Wednesday 3 June 2020

So much for my ten-day silkworm challenge. In a ten-day album challenge it would have been like running out of energy on day four on the Bob Dylan side of The Concert for Bangladesh.
“It was raining from the first and I was dying there of thirst so I came in here.
And your long time curse hurts but what is worse is this pain in here.
I can’t stay in here.
Ain’t it clear?
That I just don’t fit.
I believe it’s time for us to quit.
When we meet again, introduced as friends, please don’t let on that you knew me when, I was hungry and it was your world.”
The presence of great art uplifts us. Everyone is poisoned and stabbed dead on the stage in the last scene of Hamlet.
While we are breathing deeper with straighter backs. 
The past few days have been so dismal. No wonder the silkworm eggs didn’t hatch.
I don’t blame them. 
“If I were an alien passing by earth I would lock the spaceship door.”
I found myself praying while that stinking pile of orange shit held up the Bible. “One big bolt of lightening please.” And let the Bible gently fall to the ground miraculously open to the Sermon on the Mount.”
Anyway… the silkworm eggs are hatching. 
Not all of them, so I will wait until tomorrow morning to start feeding them. 
They are pepper-sized little furry babies looking for some thinly sliced gourmet mulberry leaf, chilled to just below room temperature with some Bach Cello Suite playing softly in the background. 
They will take four breaks in their mulberry feast in the next 28 days. Their belts become too tight and they need to open it a few notches. (They actually shed their skins four times.) 
A feather is needed to gently round up the babies so they don’t get buried beneath the sliced mulberry and suffocate or wander off to a place where they can’t find any mulberry leaf. 
They may dislike the interference from a higher authority. 
Some of them may hold resentment. Most of them just want to get on with the business of eating. I haven’t witnessed any antifa, silkworm identity issues, victim mentality amongst the silkworms on my trays.
Perhaps because I use a beautiful pheasant feather and not a brutal finger to keep them from hurting themselves. 
The beauty in the woodblock print gently brushes the new born silkworms onto paper where they can be taken care of. Note the Japanese honeysuckle blooming in the background. The first silkworm eggs hatch when the honey suckle starts to bloom I noticed years ago. 

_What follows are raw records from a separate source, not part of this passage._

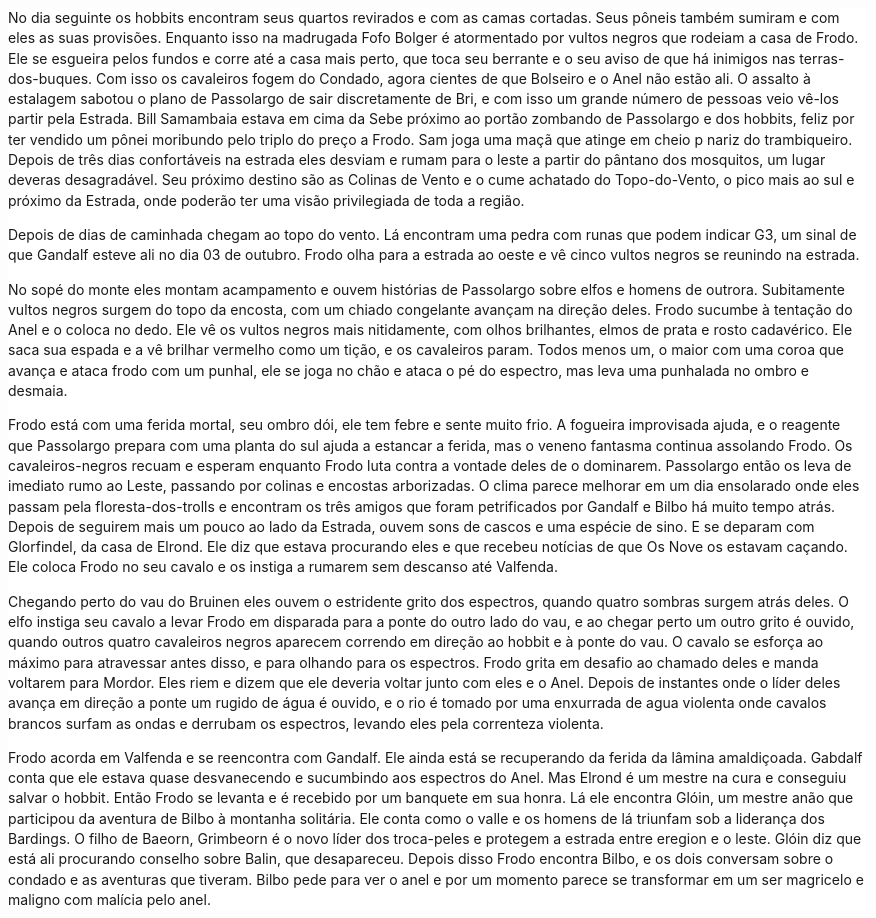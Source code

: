 No dia seguinte os hobbits encontram seus quartos revirados e com as camas cortadas. Seus pôneis também sumiram e com eles as suas provisões. Enquanto isso na madrugada Fofo Bolger é atormentado por vultos negros que rodeiam a casa de Frodo. Ele se esgueira pelos fundos e corre até a casa mais perto, que toca seu berrante e o seu aviso de que há inimigos nas terras-dos-buques. Com isso os cavaleiros fogem do Condado, agora cientes de que Bolseiro e o Anel não estão ali. O assalto à estalagem sabotou o plano de Passolargo de sair discretamente de Bri, e com isso um grande número de pessoas veio vê-los partir pela Estrada. Bill Samambaia estava em cima da Sebe próximo ao portão zombando de Passolargo e dos hobbits, feliz por ter vendido um pônei moribundo pelo triplo do preço a Frodo. Sam joga uma maçã que atinge em cheio p nariz do trambiqueiro. Depois de três dias confortáveis na estrada eles desviam e rumam para o leste a partir do pântano dos mosquitos, um lugar deveras desagradável. Seu próximo destino são as Colinas de Vento e o cume achatado do Topo-do-Vento, o pico mais ao sul e próximo da Estrada, onde poderão ter uma visão privilegiada de toda a região.

Depois de dias de caminhada chegam ao topo do vento. Lá encontram uma pedra com runas que podem indicar G3, um sinal de que Gandalf esteve ali no dia 03 de outubro. Frodo olha para a estrada ao oeste e vê cinco vultos negros se reunindo na estrada.

No sopé do monte eles montam acampamento e ouvem histórias de Passolargo sobre elfos e homens de outrora. Subitamente vultos negros surgem do topo da encosta, com um chiado congelante avançam na direção deles. Frodo sucumbe à tentação do Anel e o coloca no dedo. Ele vê os vultos negros mais nitidamente, com olhos brilhantes, elmos de prata e rosto cadavérico. Ele saca sua espada e a vê brilhar vermelho como um tição, e os cavaleiros param. Todos menos um, o maior com uma coroa que avança e ataca frodo com um punhal, ele se joga no chão e ataca o pé do espectro, mas leva uma punhalada no ombro e desmaia.

Frodo está com uma ferida mortal, seu ombro dói, ele tem febre e sente muito frio. A fogueira improvisada ajuda, e o reagente que Passolargo prepara com uma planta do sul ajuda a estancar a ferida, mas o veneno fantasma continua assolando Frodo. Os cavaleiros-negros recuam e esperam enquanto Frodo luta contra a vontade deles de o dominarem. Passolargo então os leva de imediato rumo ao Leste, passando por colinas e encostas arborizadas. O clima parece melhorar em um dia ensolarado onde eles passam pela floresta-dos-trolls e encontram os três amigos que foram petrificados por Gandalf e Bilbo há muito tempo atrás. Depois de seguirem mais um pouco ao lado da Estrada, ouvem sons de cascos e uma espécie de sino. E se deparam com Glorfindel, da casa de Elrond. Ele diz que estava procurando eles e que recebeu notícias de que Os Nove os estavam caçando. Ele coloca Frodo no seu cavalo e os instiga a rumarem sem descanso até Valfenda.

Chegando perto do vau do Bruinen eles ouvem o estridente grito dos espectros, quando quatro sombras surgem atrás deles. O elfo instiga seu cavalo a levar Frodo em disparada para a ponte do outro lado do vau, e ao chegar perto um outro grito é ouvido, quando outros quatro cavaleiros negros aparecem correndo em direção ao hobbit e à ponte do vau. O cavalo se esforça ao máximo para atravessar antes disso, e para olhando para os espectros. Frodo grita em desafio ao chamado deles e manda voltarem para Mordor. Eles riem e dizem que ele deveria voltar junto com eles e o Anel. Depois de instantes onde o líder deles avança em direção a ponte um rugido de água é ouvido, e o rio é tomado por uma enxurrada de agua violenta onde cavalos brancos surfam as ondas e derrubam os espectros, levando eles pela correnteza violenta.

Frodo acorda em Valfenda e se reencontra com Gandalf. Ele ainda está se recuperando da ferida da lâmina amaldiçoada. Gabdalf conta que ele estava quase desvanecendo e sucumbindo aos espectros do Anel. Mas Elrond é um mestre na cura e conseguiu salvar o hobbit. Então Frodo se levanta e é recebido por um banquete em sua honra. Lá ele encontra Glóin, um mestre anão que participou da aventura de Bilbo à montanha solitária. Ele conta como o valle e os homens de lá triunfam sob a liderança dos Bardings. O filho de Baeorn, Grimbeorn é o novo líder dos troca-peles e protegem a estrada entre eregion e o leste. Glóin diz que está ali procurando conselho sobre Balin, que desapareceu. Depois disso Frodo encontra Bilbo, e os dois conversam sobre o condado e as aventuras que tiveram. Bilbo pede para ver o anel e por um momento parece se transformar em um ser magricelo e maligno com malícia pelo anel.
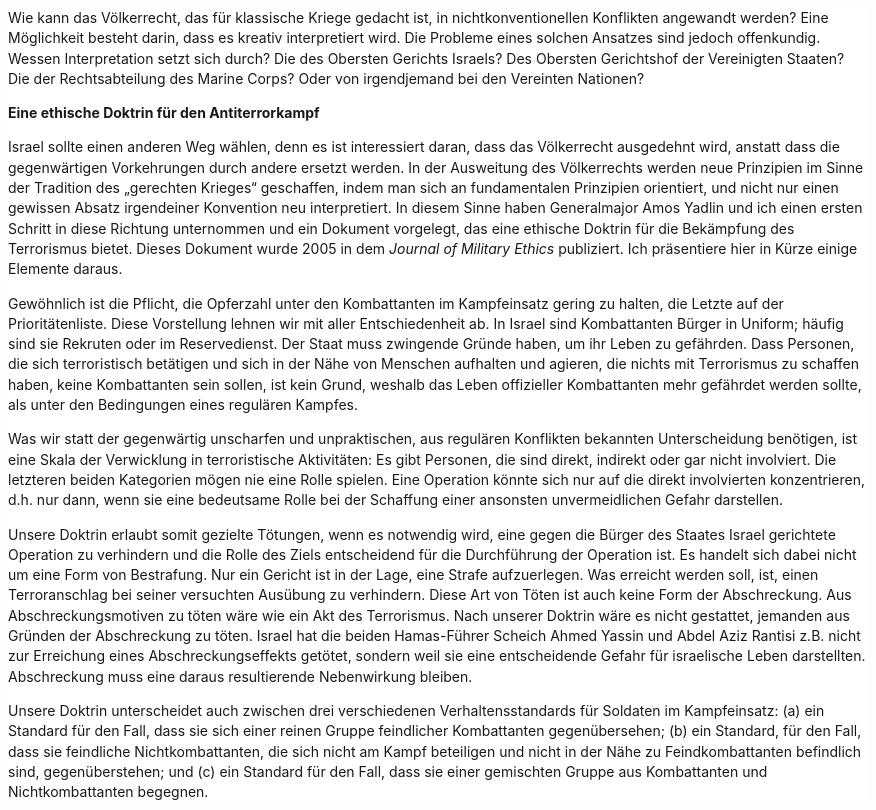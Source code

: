  

Wie kann das Völkerrecht, das für klassische Kriege gedacht ist, in nichtkonventionellen Konflikten angewandt werden? Eine Möglichkeit besteht darin, dass es kreativ interpretiert wird. Die Probleme eines solchen Ansatzes sind jedoch offenkundig. Wessen Interpretation setzt sich durch? Die des Obersten Gerichts Israels? Des Obersten Gerichtshof der Vereinigten Staaten? Die der Rechtsabteilung des Marine Corps? Oder von irgendjemand bei den Vereinten Nationen?

 

**Eine ethische Doktrin für den Antiterrorkampf**



Israel sollte einen anderen Weg wählen, denn es ist interessiert daran, dass das Völkerrecht ausgedehnt wird, anstatt dass die gegenwärtigen Vorkehrungen durch andere ersetzt werden. In der Ausweitung des Völkerrechts werden neue Prinzipien im Sinne der Tradition des „gerechten Krieges“ geschaffen, indem man sich an fundamentalen Prinzipien orientiert, und nicht nur einen gewissen Absatz irgendeiner Konvention neu interpretiert. In diesem Sinne haben Generalmajor Amos Yadlin und ich einen ersten Schritt in diese Richtung unternommen und ein Dokument vorgelegt, das eine ethische Doktrin für die Bekämpfung des Terrorismus bietet. Dieses Dokument wurde 2005 in dem *Journal of Military Ethics* publiziert. Ich präsentiere hier in Kürze einige Elemente daraus.

 

Gewöhnlich ist die Pflicht, die Opferzahl unter den Kombattanten im Kampfeinsatz gering zu halten, die Letzte auf der Prioritätenliste. Diese Vorstellung lehnen wir mit aller Entschiedenheit ab. In Israel sind Kombattanten Bürger in Uniform; häufig sind sie Rekruten oder im Reservedienst. Der Staat muss zwingende Gründe haben, um ihr Leben zu gefährden. Dass Personen, die sich terroristisch betätigen und sich in der Nähe von Menschen aufhalten und agieren, die nichts mit Terrorismus zu schaffen haben, keine Kombattanten sein sollen, ist kein Grund, weshalb das Leben offizieller Kombattanten mehr gefährdet werden sollte, als unter den Bedingungen eines regulären Kampfes.

 

Was wir statt der gegenwärtig unscharfen und unpraktischen, aus regulären Konflikten bekannten Unterscheidung benötigen, ist eine Skala der Verwicklung in terroristische Aktivitäten: Es gibt Personen, die sind direkt, indirekt oder gar nicht involviert. Die letzteren beiden Kategorien mögen nie eine Rolle spielen. Eine Operation könnte sich nur auf die direkt involvierten konzentrieren, d.h. nur dann, wenn sie eine bedeutsame Rolle bei der Schaffung einer ansonsten unvermeidlichen Gefahr darstellen.

 

Unsere Doktrin erlaubt somit gezielte Tötungen, wenn es notwendig wird, eine gegen die Bürger des Staates Israel gerichtete Operation zu verhindern und die Rolle des Ziels entscheidend für die Durchführung der Operation ist. Es handelt sich dabei nicht um eine Form von Bestrafung. Nur ein Gericht ist in der Lage, eine Strafe aufzuerlegen. Was erreicht werden soll, ist, einen Terroranschlag bei seiner versuchten Ausübung zu verhindern. Diese Art von Töten ist auch keine Form der Abschreckung. Aus Abschreckungsmotiven zu töten wäre wie ein Akt des Terrorismus. Nach unserer Doktrin wäre es nicht gestattet, jemanden aus Gründen der Abschreckung zu töten. Israel hat die beiden Hamas-Führer Scheich Ahmed Yassin und Abdel Aziz Rantisi z.B. nicht zur Erreichung eines Abschreckungseffekts getötet, sondern weil sie eine entscheidende Gefahr für israelische Leben darstellten. Abschreckung muss eine daraus resultierende Nebenwirkung bleiben. 

 

Unsere Doktrin unterscheidet auch zwischen drei verschiedenen Verhaltensstandards für Soldaten im Kampfeinsatz: (a) ein Standard für den Fall, dass sie sich einer reinen Gruppe feindlicher Kombattanten gegenübersehen; (b) ein Standard, für den Fall, dass sie feindliche Nichtkombattanten, die sich nicht am Kampf beteiligen und nicht in der Nähe zu Feindkombattanten befindlich sind, gegenüberstehen; und (c) ein Standard für den Fall, dass sie einer gemischten Gruppe aus Kombattanten und Nichtkombattanten begegnen.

I’ll stop the Animal Farm stuff now. I know where it leads.
A boiling pot of water.
Hee hee hee…(evil laughter.)
And I am the bourgeois puppet master...after some bourgeois silk to satisfy my melancholic appetite for long tedious processes at the expense of sentient creatures.



Day 3 of the silkworm challenge.
Three videos on this post. Watch them and change your life.
The silkworm eggs didn't hatch today...oh oh. This is getting tedious.
I asked Minako, the old woman who taught me about silk farming and weaving and dyeing many years ago. ‘Why is that silk thread rough and that silk thread smooth?’
She replied, ‘ One is reeled and one is spun.’
Meaning that one type of thread is made when you unravel the cocoon and the other is made when you make a fluffy floss and spin it.
Today I will write briefly about spinning silk.
Yeah…
The silkworms eat for 28 days and then the liquid in their guts is spat out forming a cocoon around them. The thread they spit out is held together with a sticky substance. This makes the cocoon firm. This glue melts in alkaline and washes away and leaves just the fibers.
Think of too much starch on a shirt and you wash it in the hot cycle and the shirt softens up.
The soft de-gummed silk is shiny and soft. The silk with the natural starch left in is more subtle and lustrous and stiff. This is silk literacy 101.
Minako needed an alkaline. She bundled together a handful of straw and lit it on fire. She took the cup of black ashes and put it in boiling water. She wrapped up 50 cocoons in a piece of cheesecloth and boiled it for an hour. The alkaline from the ashes melted the starch in the cocoons and they collapsed into flat wet fluff. (With gross silkworm gunk still in the collapsed middle of the mess.)
There are chrysalis inside the cocoon. It is the stage between the silkworm and the moth. These are picked out and the silk cocoons stretched out on a wooden frame into silk hankies.
The hankies are dried then stretched open and then spun.
Here is my spinning machine. It is not that noisy. The iPhone just picks up the sound too well. I am spinning the floss into thread. I will later use barks or leaves or roots etc to dye the silk thread.
In the old day the b-grade silk cocoons were spun into thread and the higher grade were reeled into finer silk thread. I actually prefer the rougher spun stuff. It has more warmth and character.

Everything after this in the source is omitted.